Но, предсказуемо начавшись и продолжаясь, Пятый Пасхальный не совсем обычно закончился -- строго, тихо, содержательно, без торжественных речей и ударного пафоса. И особенно удивительно прозвучала даже не сюита из оттепельной оперетты Шостаковича «Москва--Черемушки». Сильнее всего поразила воображение Девятая симфония (1946) -- одна из самых камерных, непомпезных и репертуарных. Она звучала тонко и сдержанно, в ней были грустная игривость, растерянность победного торжества, сарказм и опасения. И феерическое соло фагота было также хорошо, как все течение формы, -- непретенциозно лаконичное сначала и какое-то смущенно-растерянное в конце. В той же программе прозвучал Первый скрипичный концерт Шостаковича с Вадимом Репиным, исполненный со всей возможной взрослостью, мастерством и трепетностью.
Днем раньше и Десятая Шостаковича (наоборот, одна из самых масштабных) тоже произвела довольно сильное впечатление. В ней было больше традиционной мариинской мощи, но та же внимательная строгость интерпретации отличала ее от многих исполнений Шостаковича. На пресс-конференции, где усталый Гергиев, по сути, ничего не сказал, кроме того, что «может, надо сократить немного и программу Пасхального, и вдруг да я буду тоже, как другие, два раза в год играть в России, и все будут говорить: вот великий музыкант», он все же чуть приоткрыл секрет своих отношений с Шостаковичем. «Его надо играть так, чтобы не думать, где там про усы Сталина или Гитлера, а просто как чистую музыку, как Моцарта. Он сам строил вокруг себя храм из своей музыки, независимо от того, что творилось снаружи». Именно такой, вдруг омузыкаленный, очищенный от собственного контекста Шостакович, такой, что течение партитуры становилось отчетливым, со всем ее многословием, со странной инерцией внутри весьма своеобразной музыкальной архитектуры, оказался едва ли не самым удивительным и дорогим фестивальным событием.

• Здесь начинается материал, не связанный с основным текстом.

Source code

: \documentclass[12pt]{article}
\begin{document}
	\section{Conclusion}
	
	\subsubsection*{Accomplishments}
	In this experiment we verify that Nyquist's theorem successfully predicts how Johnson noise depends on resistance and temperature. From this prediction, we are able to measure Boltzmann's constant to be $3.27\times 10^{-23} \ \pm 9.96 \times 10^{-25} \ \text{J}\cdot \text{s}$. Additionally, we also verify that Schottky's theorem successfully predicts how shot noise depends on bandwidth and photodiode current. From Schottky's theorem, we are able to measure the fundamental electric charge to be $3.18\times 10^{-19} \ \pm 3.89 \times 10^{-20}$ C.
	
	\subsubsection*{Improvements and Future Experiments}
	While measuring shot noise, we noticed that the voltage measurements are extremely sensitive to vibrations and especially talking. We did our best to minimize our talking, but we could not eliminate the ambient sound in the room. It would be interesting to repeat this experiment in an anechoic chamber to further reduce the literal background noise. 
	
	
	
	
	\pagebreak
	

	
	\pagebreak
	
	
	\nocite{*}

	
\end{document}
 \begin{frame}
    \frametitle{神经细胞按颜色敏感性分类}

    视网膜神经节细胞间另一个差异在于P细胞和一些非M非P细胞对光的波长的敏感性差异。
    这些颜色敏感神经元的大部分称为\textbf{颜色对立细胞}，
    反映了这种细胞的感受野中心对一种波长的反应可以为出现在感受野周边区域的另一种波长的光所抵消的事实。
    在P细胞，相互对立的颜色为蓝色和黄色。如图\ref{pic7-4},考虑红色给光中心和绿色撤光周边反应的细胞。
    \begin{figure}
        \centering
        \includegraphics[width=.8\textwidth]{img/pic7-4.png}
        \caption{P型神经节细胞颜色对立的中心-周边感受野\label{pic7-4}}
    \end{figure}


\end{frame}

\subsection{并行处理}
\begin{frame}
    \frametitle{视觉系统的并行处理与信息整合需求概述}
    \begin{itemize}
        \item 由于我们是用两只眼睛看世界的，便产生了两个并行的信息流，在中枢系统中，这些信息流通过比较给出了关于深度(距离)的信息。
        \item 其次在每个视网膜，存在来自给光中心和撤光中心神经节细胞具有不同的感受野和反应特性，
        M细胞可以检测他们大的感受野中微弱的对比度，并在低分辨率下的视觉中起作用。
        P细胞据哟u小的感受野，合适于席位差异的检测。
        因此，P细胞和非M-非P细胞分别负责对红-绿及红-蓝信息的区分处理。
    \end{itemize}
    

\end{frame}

Нельзя так сказать о другом юбиляре -- моцартовские «Реквием» и «Коронационная месса» в исполнении очень хорошего Камерного хора Шведского радио, среднего Таллинского камерного оркестра, хорового дирижера Фредрика Мальмберга и среднего уровня солистов заставили вспомнить о прошлых гастролерах Пасхального фестиваля, проводившего на редкость эффектную аутентистскую политику, и пожалеть о спаде этого направления. Хотя хоровое мастерство заставило оценить работу моцартовского наследника Зюсмайера, а оркестровые репертуарные взгляды обернулись для местной публики знакомством с неизвестной музыкой «шведского Моцарта» Йозефа Крауса, этого было недостаточно, чтобы сам Моцарт открылся с неожиданной стороны.
Планов на следующий Пасхальный фестиваль Гергиев не открыл. Зато известно, что его планы относительно Шостаковича далеко не исчерпаны. Летом он планирует тщательно и подробно ознакомить с симфоническим творчеством Шостаковича Лондон, и, судя по московским концертам, это будет не шапочное знакомство.